We could need some help with the gazette, Alaric.

>>> I personally don't have any big plans about the core system. What I
>>> thought useful to implement is there, but needs a lot of polishing.
>>> R7RS will come sooner or later. I think CHICKEN should support WG1,
>>> but I'm not keen on putting any work into it.
> 
> I think that's a noble goal, as it's my sincere hope that WG1 scheme
> will lead to practical levels of library interoperability between
> Schemes. This may lead to issues of compatability between Chicken Eggs
> and some form of cross-Scheme library manager - I hope we can resolve
> that by a simple, automated to some degree, way of converting such
> portable libraries into eggs. They'll only depend on each other, SRFIs,
> or the WG1 core, so it shouldn't be too hard to integrate them into the
> egg system.

I doubt that the cross-Scheme library manager will have much impact.
To make it work, it has to be maintained in a centralized manner (even
if physically distributed) and it needs people who actually sit down
and do the work of keeping things in place.

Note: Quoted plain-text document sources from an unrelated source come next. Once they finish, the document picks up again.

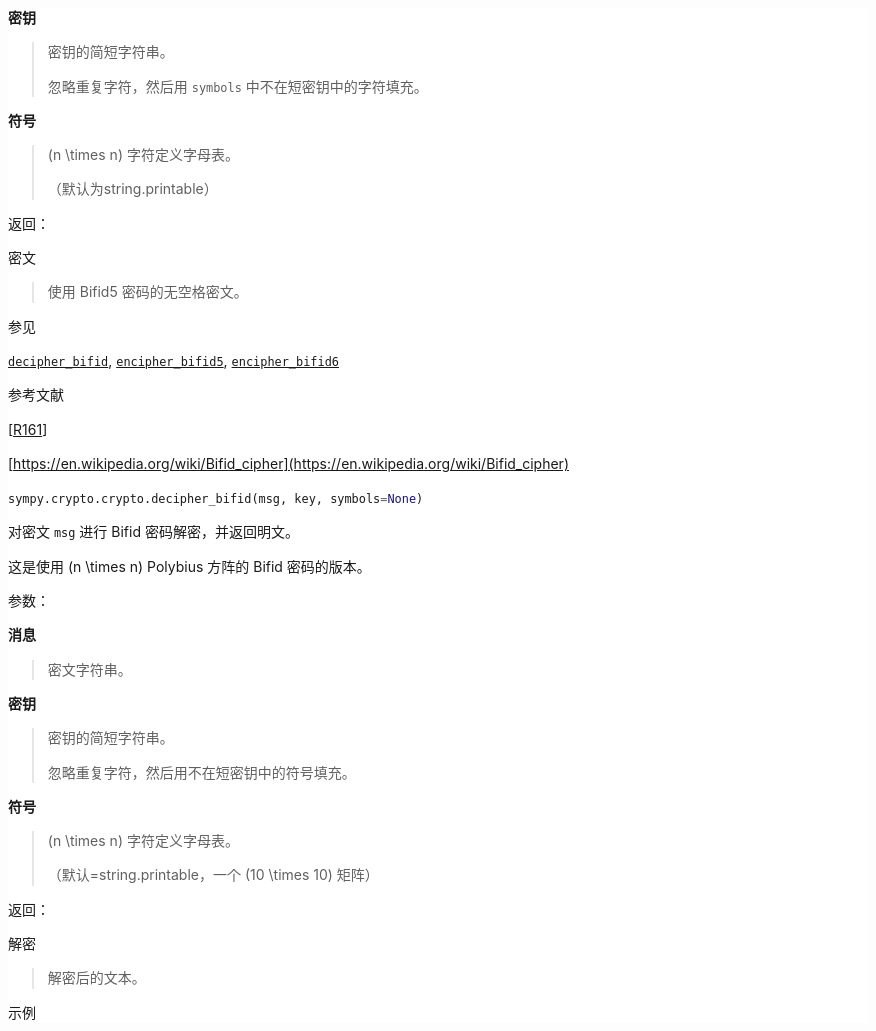 **密钥**

> 密钥的简短字符串。
> 
> 忽略重复字符，然后用 `symbols` 中不在短密钥中的字符填充。

**符号**

> \(n \times n\) 字符定义字母表。
> 
> （默认为string.printable）

返回：

密文

> 使用 Bifid5 密码的无空格密文。

参见

[`decipher_bifid`](#sympy.crypto.crypto.decipher_bifid "sympy.crypto.crypto.decipher_bifid"), [`encipher_bifid5`](#sympy.crypto.crypto.encipher_bifid5 "sympy.crypto.crypto.encipher_bifid5"), [`encipher_bifid6`](#sympy.crypto.crypto.encipher_bifid6 "sympy.crypto.crypto.encipher_bifid6")

参考文献

[[R161](#id16)]

[https://en.wikipedia.org/wiki/Bifid_cipher](https://en.wikipedia.org/wiki/Bifid_cipher)

```py
sympy.crypto.crypto.decipher_bifid(msg, key, symbols=None)
```

对密文 `msg` 进行 Bifid 密码解密，并返回明文。

这是使用 \(n \times n\) Polybius 方阵的 Bifid 密码的版本。

参数：

**消息**

> 密文字符串。

**密钥**

> 密钥的简短字符串。
> 
> 忽略重复字符，然后用不在短密钥中的符号填充。

**符号**

> \(n \times n\) 字符定义字母表。
> 
> （默认=string.printable，一个 \(10 \times 10\) 矩阵）

返回：

解密

> 解密后的文本。

示例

Snow, for example, shows
what happens if you just keep things floating in space, without a
central management entity. Just keeping dependencies up to date is a
lot of work, and with the help of salmonella and a lot of tedious
little fiddling we could get the egg-system into a somewhat usable
state. Moreover, portable code libraries don't solve the real-world
problems people have and need libraries for. So I'm quite sceptical
about this. It will just die like so many other attempts.

> We definitely don't want that. We love you, Felix! You've given us
> Chicken, and we need to do what we can to make that be a pleasure for
> you, in exchange for the pleasure and utility it brings us - not a burden.

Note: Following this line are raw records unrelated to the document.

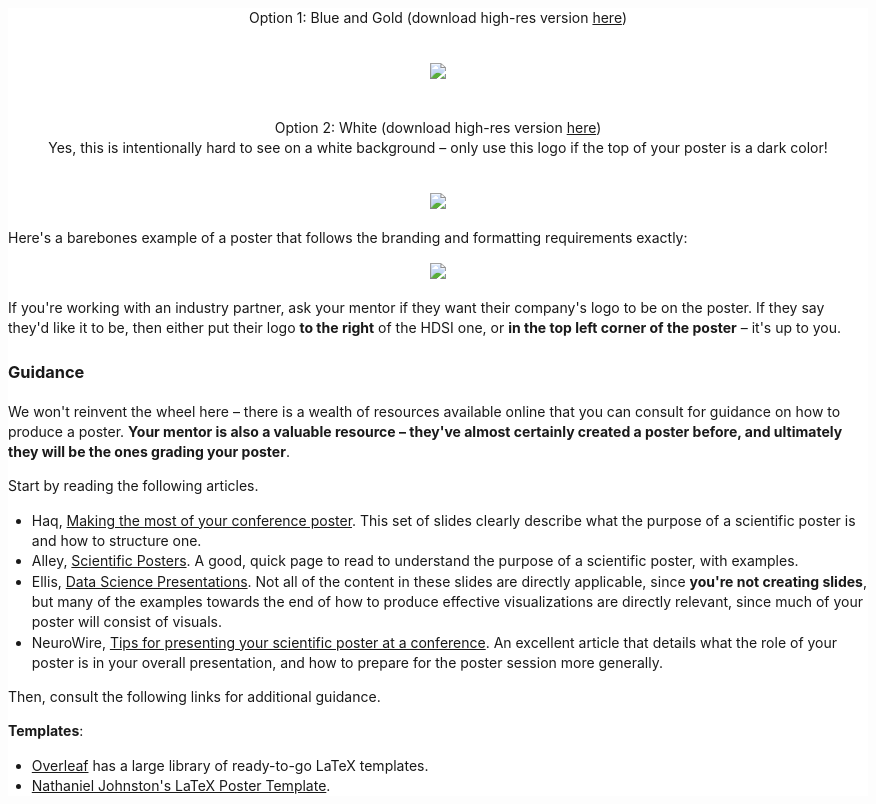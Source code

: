 <center markdown="1">

Option 1: Blue and Gold (download high-res version <a href="../../../../assets/images/hdsi-blue-gold.png">here</a>)<br><br>

<img src="../../../../assets/images/hdsi-blue-gold.png" width="250"><br><br>

Option 2: White (download high-res version <a href="../../../../assets/images/hdsi-white.png">here</a>)<br>Yes, this is intentionally hard to see on a white background – only use this logo if the top of your poster is a dark color!<br><br>

<img src="../../../../assets/images/hdsi-white.png" width="250">

</center>


Here's a barebones example of a poster that follows the branding and formatting requirements exactly:

<center>

<img src="../../../../assets/images/poster-example.png" width="600">

</center>

If you're working with an industry partner, ask your mentor if they want their company's logo to be on the poster. If they say they'd like it to be, then either put their logo **to the right** of the HDSI one, or **in the top left corner of the poster** – it's up to you.

### Guidance

We won't reinvent the wheel here – there is a wealth of resources available online that you can consult for guidance on how to produce a poster. **Your mentor is also a valuable resource – they've almost certainly created a poster before, and ultimately they will be the ones grading your poster**.

Start by reading the following articles.

- Haq, [Making the most of your conference poster](https://www.postgraduate.uwa.edu.au/__data/assets/pdf_file/0007/623527/Preparing_your_conference_poster.pdf). This set of slides clearly describe what the purpose of a scientific poster is and how to structure one. 
- Alley, [Scientific Posters](http://www.craftofscientificposters.com/design.html). A good, quick page to read to understand the purpose of a scientific poster, with examples.
- Ellis, [Data Science Presentations](https://docs.google.com/presentation/d/1P0AfZe1li4Nlldk9x-F1T2TwxTQdqlA1T0xfshasmTg). Not all of the content in these slides are directly applicable, since **you're not creating slides**, but many of the examples towards the end of how to produce effective visualizations are directly relevant, since much of your poster will consist of visuals.
- NeuroWire, [Tips for presenting your scientific poster at a conference](https://www.scientifica.uk.com/neurowire/tips-for-presenting-your-scientific-poster-at-a-conference). An excellent article that details what the role of your poster is in your overall presentation, and how to prepare for the poster session more generally.

Then, consult the following links for additional guidance.

**Templates**:

- [Overleaf](https://www.overleaf.com/gallery/tagged/poster) has a large library of ready-to-go LaTeX templates.
- [Nathaniel Johnston's LaTeX Poster Template](http://www.njohnston.ca/2009/08/latex-poster-template/).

Thanks, Alaric. I love you too, but get rid of the hat, ok? ;-)

> git allows good workflow here. People can propose patches as "pull
> requests" from their own publicallly-accessible chicken repos, or as
> mailed patches, and a team of "gateway folks" who are qualified to
> reject bad patches can then decide whether to pull them. Linux has a
> system of people in charge of subsystems, who accept patches to their
> subsystem, then "Linux" itself arises from their subsystems being
> merged, as I understand it - so it's possible to make this process
> scalable by spreading it between people.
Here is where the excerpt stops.